In 1979 Devon Local Educational Authority launched an initiative entitled, 'Teaching for a World of Limited Natural Resources'.  I was then Head of Chemistry at Chulmleigh Community College, one of the four schools in the county chosen to develop teaching materials on this theme.  I took as my starting point Buckminster Fuller's concept of 'Spaceship Earth'. Over the next 5 years I spent considerable time producing and revising material for a 12 week module  for  Year 9 (13/14 year old) students.

   Following the scheme's success, I was keen to explore its usefulness with both younger and older students. In the academic year 1985 - 1986 I was granted a year's secondment on a Diploma in Applied Educational Studies course with the Centre For Global Education (or World Studies, as it was then known) at the University of York. During the year I refined an expanded the teaching pack, trialling the materials at a number of primary and secondary schools in Devon, Bristol and Yorkshire. I also developed a computer programme for the then state-of-the-art computer, the BBC Master, and produced a short video* , shot with the school's newly acquired video camera. The whole package was published by the then Devon Educational & Television Resources Service, and the limited edition quickly sold in the U.K. and English schools abroad.

    By the time returned to the classroom at the end of my year's secondment things had moved on; a National Curriculum was being imposed, and the opportunity for flexible, cross-curricular activities was virtually non-existent. Rigidly imposed targets, ticking boxes and conformity were in vogue, at least among our paymasters, and the likes of 'Out Of This World' were indeed alien species. The project was only good for gathering moon dust! In the subsequent years of my teaching career until early retirement in 1995, there was never another opportunity to use the teaching pack I had produced.

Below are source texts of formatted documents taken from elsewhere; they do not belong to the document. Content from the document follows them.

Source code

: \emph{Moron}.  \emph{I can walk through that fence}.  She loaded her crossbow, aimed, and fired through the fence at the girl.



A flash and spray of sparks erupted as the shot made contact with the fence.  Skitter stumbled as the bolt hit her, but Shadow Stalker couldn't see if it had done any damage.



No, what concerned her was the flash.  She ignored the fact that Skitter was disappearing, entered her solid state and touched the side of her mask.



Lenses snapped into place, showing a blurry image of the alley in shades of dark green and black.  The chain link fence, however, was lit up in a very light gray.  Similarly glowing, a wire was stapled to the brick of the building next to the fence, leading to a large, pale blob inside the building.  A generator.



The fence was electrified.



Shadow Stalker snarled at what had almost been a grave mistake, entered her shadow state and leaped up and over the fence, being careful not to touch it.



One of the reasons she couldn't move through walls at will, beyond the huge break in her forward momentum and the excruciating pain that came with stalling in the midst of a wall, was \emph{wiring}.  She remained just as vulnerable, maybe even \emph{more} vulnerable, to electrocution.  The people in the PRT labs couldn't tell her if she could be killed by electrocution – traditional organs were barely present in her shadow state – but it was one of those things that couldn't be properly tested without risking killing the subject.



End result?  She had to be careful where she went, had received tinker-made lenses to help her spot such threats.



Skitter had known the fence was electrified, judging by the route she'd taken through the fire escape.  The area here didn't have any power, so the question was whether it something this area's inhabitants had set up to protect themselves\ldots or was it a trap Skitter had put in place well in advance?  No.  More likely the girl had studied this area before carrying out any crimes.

   Saving the planet is now mainstream politics, in words if not in action. Green issues, global warming, dwindling natural resources, recycling and renewable energy are all topics that are impossible to ignore in the media. The issues and topics considered in 'Out Of This World' are therefore even more important and relevant today than they were nearly 3 decades ago. The difference, however, is that those those who voice concern, from Greenpeace and Friends of the Earth, for example, are no longer regarded as minority-fringe eco-freaks. An ecologically sustainable future is now in the limelight on the stage of international diplomacy.

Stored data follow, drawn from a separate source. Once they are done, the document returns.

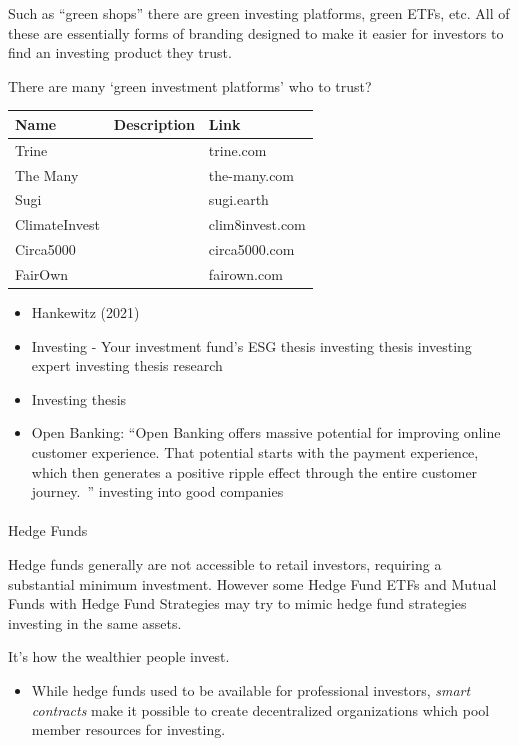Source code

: \documentclass[
  letterpaper,
  DIV=11,
  numbers=noendperiod]{scrartcl}
\makeatletter
\let\oldparagraph\paragraph
\renewcommand{\paragraph}{
    \@ifstar
      \xxxParagraphStar
      \xxxParagraphNoStar
  }
\newcommand{\xxxParagraphStar}[1]{\oldparagraph*{#1}\mbox{}}
\newcommand{\xxxParagraphNoStar}[1]{\oldparagraph{#1}\mbox{}}
\providecommand{\tightlist}{%
  \setlength{\itemsep}{0pt}\setlength{\parskip}{0pt}}\usepackage{longtable,booktabs,array}
\makeatother
\begin{document}
Such as ``green shops'' there are green investing platforms, green ETFs,
etc. All of these are essentially forms of branding designed to make it
easier for investors to find an investing product they trust.

There are many `green investment platforms' who to trust?

\begin{longtable}[]{@{}lll@{}}
\toprule\noalign{}
Name & Description & Link \\
\midrule\noalign{}
\endhead
\bottomrule\noalign{}
\endlastfoot
Trine & & trine.com \\
The Many & & the-many.com \\
Sugi & & sugi.earth \\
ClimateInvest & & clim8invest.com \\
Circa5000 & & circa5000.com \\
FairOwn & & fairown.com \\
\end{longtable}

\begin{itemize}
\item
  Hankewitz (2021)
\item
  Investing - Your investment fund's ESG thesis investing thesis
  investing expert investing thesis research
\item
  Investing thesis
\item
  Open Banking: ``Open Banking offers massive potential for improving
  online customer experience. That potential starts with the payment
  experience, which then generates a positive ripple effect through the
  entire customer journey.~'' investing into good companies
\end{itemize}

\paragraph{Hedge Funds}\label{hedge-funds}

Hedge funds generally are not accessible to retail investors, requiring
a substantial minimum investment. However some Hedge Fund ETFs and
Mutual Funds with Hedge Fund Strategies may try to mimic hedge fund
strategies investing in the same assets.

It's how the wealthier people invest.

\begin{itemize}
\tightlist
\item
  While hedge funds used to be available for professional investors,
  \emph{smart contracts} make it possible to create decentralized
  organizations which pool member resources for investing.
\end{itemize}
\end{document}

   Whereas source material and supplementary reading on environmental issues was relatively scarce and not particularly student-friendly when my project was conceived, the internet has made a vast amount of such information available to everyone. The questions still need to be asked but the wherewithall to give reasoned answers based on facts and 'expert' opinion is at the fingertips of every student.

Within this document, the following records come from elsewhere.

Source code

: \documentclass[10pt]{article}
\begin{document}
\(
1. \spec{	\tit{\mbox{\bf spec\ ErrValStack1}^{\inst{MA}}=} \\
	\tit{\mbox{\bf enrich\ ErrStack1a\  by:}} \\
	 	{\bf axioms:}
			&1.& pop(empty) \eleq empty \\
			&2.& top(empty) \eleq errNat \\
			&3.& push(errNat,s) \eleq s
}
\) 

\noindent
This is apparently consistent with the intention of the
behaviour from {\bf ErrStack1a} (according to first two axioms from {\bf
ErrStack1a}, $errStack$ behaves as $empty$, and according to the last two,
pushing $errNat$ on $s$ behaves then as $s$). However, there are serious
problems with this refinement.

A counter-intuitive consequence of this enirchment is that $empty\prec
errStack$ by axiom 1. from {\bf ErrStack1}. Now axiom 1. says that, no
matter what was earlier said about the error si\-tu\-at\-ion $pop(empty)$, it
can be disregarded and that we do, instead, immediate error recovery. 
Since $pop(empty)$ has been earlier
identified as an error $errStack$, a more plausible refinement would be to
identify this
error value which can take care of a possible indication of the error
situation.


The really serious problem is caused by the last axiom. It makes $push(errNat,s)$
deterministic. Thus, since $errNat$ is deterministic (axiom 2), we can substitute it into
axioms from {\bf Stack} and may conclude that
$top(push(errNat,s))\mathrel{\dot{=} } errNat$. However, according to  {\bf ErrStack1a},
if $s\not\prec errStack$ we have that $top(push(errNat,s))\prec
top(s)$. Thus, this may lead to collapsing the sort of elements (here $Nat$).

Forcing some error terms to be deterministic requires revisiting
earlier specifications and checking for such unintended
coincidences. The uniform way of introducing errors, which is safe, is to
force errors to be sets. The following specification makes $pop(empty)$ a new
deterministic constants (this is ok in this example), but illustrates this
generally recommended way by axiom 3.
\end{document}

   Ideally in my original project, instead of improvising with a crude BBC Basic monitoring programme, a scrolling space chart of acetate roll on an overhead projector and magnetic 'spaceships' stuck to a screen, I would have liked to have had a fully computerised stage two space journey simulation with interactive scrolling screen and realistic graphics. This was not feasible with computer memory measured in a few megabytes, but today, with giga-going-on-terabytes in every home PC, such programmes are not only possible, but the writing of such a program is probably within the capability of even your average teenage computer geek.



   Retired from teaching for many years now, I have neither the time nor the contacts within the profession to bring 'Out Of This World' fully up to date. Nor do I have the skills to write sophisticated computer programs. I am therefore making my original material freely available on-line, in the hope that someone will be able to make use of parts of it, or perhaps even feel inspired to run with the whole concept and adapt it to the twenty-first century classroom. 

   I am making no charge for the material but if you would like to make a donation, any funds raised will be given to environmental conservation  and international aid charities. I'd appreciate acknowledgment as the source of the idea, and I'm happy to give further details or offer advice on any aspect of the package. If it's of any use, other than as a museum piece, I still have all the pages of the original BBC Basic computer program. Any comments and notification of any errors also welcome!

Colin Andrews, September 2020


* The  video is now available to view on YouTube

    Ideally the cast would have included an ethnic & gender mix. In the school where I          taught for 23 years, in rural Devon, there were very few non-white students.  I had no      volunteers from the boys to take an active role.